Exercise description: Below this line are records; write out exactly the lines from the one containing "#### 0.1.2 (April 15, 2013)" through the one containing "## Service model", with the pictures left out.
START Data
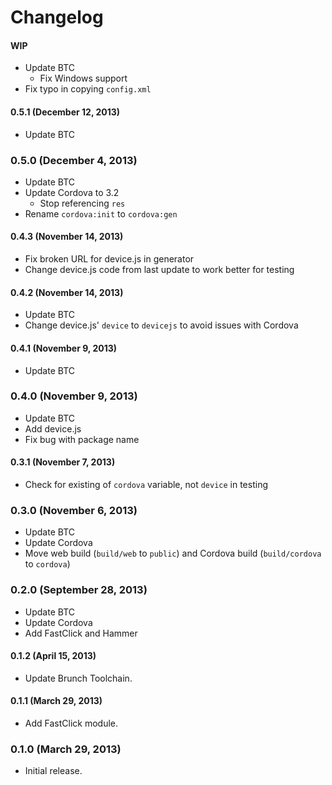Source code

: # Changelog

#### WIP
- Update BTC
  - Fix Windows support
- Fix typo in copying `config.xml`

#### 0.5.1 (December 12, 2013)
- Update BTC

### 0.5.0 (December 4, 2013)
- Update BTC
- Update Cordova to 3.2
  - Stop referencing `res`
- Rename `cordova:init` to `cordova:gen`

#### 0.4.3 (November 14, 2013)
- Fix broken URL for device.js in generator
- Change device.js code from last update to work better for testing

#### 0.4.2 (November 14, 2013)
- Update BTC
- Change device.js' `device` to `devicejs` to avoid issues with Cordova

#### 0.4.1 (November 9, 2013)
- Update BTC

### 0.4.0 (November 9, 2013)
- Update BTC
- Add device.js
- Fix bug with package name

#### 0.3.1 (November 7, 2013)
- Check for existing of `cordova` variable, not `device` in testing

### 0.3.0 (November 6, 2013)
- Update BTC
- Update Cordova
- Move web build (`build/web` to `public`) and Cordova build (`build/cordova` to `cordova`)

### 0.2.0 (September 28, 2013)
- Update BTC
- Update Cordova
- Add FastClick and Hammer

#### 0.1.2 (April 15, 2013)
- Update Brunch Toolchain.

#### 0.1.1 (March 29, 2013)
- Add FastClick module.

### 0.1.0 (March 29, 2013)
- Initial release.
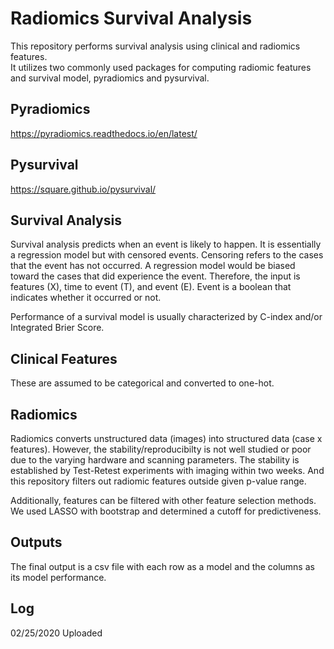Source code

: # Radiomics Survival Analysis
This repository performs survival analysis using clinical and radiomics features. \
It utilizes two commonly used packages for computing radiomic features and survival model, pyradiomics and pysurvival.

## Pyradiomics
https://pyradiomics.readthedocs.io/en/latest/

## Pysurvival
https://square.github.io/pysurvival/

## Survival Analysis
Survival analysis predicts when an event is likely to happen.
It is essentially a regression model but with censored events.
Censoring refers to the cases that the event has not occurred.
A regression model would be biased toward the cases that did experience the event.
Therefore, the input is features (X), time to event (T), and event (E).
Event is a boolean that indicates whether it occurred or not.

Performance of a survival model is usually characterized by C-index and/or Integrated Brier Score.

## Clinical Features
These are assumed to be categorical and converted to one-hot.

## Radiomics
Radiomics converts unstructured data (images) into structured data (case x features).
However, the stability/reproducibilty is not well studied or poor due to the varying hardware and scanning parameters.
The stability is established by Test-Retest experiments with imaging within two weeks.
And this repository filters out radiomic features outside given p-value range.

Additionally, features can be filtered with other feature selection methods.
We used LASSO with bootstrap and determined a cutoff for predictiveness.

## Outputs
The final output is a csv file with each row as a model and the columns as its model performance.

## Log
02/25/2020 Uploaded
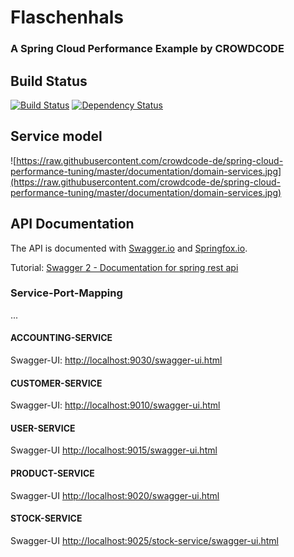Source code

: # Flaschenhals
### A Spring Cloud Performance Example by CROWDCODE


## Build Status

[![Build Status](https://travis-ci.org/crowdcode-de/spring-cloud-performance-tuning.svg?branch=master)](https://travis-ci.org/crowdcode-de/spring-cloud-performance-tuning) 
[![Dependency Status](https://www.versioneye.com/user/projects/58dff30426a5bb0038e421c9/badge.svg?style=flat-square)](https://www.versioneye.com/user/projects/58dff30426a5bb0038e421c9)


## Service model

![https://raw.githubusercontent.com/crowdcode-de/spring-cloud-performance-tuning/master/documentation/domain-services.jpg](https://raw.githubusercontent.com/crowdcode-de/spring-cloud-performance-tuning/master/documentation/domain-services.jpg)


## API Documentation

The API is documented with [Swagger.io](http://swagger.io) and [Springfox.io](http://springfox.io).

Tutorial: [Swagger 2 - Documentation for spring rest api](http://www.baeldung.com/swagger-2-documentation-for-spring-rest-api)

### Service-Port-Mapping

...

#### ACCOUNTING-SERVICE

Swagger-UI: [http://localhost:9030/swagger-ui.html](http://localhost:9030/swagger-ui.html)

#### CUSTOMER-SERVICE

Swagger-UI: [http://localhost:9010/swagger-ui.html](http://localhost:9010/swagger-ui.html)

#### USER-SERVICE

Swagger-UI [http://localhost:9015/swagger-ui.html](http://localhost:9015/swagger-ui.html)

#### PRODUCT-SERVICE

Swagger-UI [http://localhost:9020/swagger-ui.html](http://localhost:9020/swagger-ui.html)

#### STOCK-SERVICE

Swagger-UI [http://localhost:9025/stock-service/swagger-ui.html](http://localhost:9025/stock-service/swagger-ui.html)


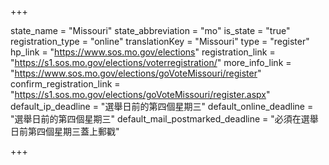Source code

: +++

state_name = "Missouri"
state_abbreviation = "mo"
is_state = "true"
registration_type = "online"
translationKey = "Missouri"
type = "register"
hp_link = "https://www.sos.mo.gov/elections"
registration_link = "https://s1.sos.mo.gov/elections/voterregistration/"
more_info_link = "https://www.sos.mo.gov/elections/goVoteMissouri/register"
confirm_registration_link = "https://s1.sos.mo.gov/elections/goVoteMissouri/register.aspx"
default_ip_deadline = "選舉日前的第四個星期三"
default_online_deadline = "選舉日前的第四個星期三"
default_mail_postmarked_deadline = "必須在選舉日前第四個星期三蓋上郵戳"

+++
END Data
Result of this exercise:
#### 0.1.2 (April 15, 2013)
- Update Brunch Toolchain.

#### 0.1.1 (March 29, 2013)
- Add FastClick module.

### 0.1.0 (March 29, 2013)
- Initial release.
Source code

: # Radiomics Survival Analysis
This repository performs survival analysis using clinical and radiomics features. \
It utilizes two commonly used packages for computing radiomic features and survival model, pyradiomics and pysurvival.

## Pyradiomics
https://pyradiomics.readthedocs.io/en/latest/

## Pysurvival
https://square.github.io/pysurvival/

## Survival Analysis
Survival analysis predicts when an event is likely to happen.
It is essentially a regression model but with censored events.
Censoring refers to the cases that the event has not occurred.
A regression model would be biased toward the cases that did experience the event.
Therefore, the input is features (X), time to event (T), and event (E).
Event is a boolean that indicates whether it occurred or not.

Performance of a survival model is usually characterized by C-index and/or Integrated Brier Score.

## Clinical Features
These are assumed to be categorical and converted to one-hot.

## Radiomics
Radiomics converts unstructured data (images) into structured data (case x features).
However, the stability/reproducibilty is not well studied or poor due to the varying hardware and scanning parameters.
The stability is established by Test-Retest experiments with imaging within two weeks.
And this repository filters out radiomic features outside given p-value range.

Additionally, features can be filtered with other feature selection methods.
We used LASSO with bootstrap and determined a cutoff for predictiveness.

## Outputs
The final output is a csv file with each row as a model and the columns as its model performance.

## Log
02/25/2020 Uploaded
Source code

: # Flaschenhals
### A Spring Cloud Performance Example by CROWDCODE


## Build Status

[![Build Status](https://travis-ci.org/crowdcode-de/spring-cloud-performance-tuning.svg?branch=master)](https://travis-ci.org/crowdcode-de/spring-cloud-performance-tuning) 
[![Dependency Status](https://www.versioneye.com/user/projects/58dff30426a5bb0038e421c9/badge.svg?style=flat-square)](https://www.versioneye.com/user/projects/58dff30426a5bb0038e421c9)


## Service model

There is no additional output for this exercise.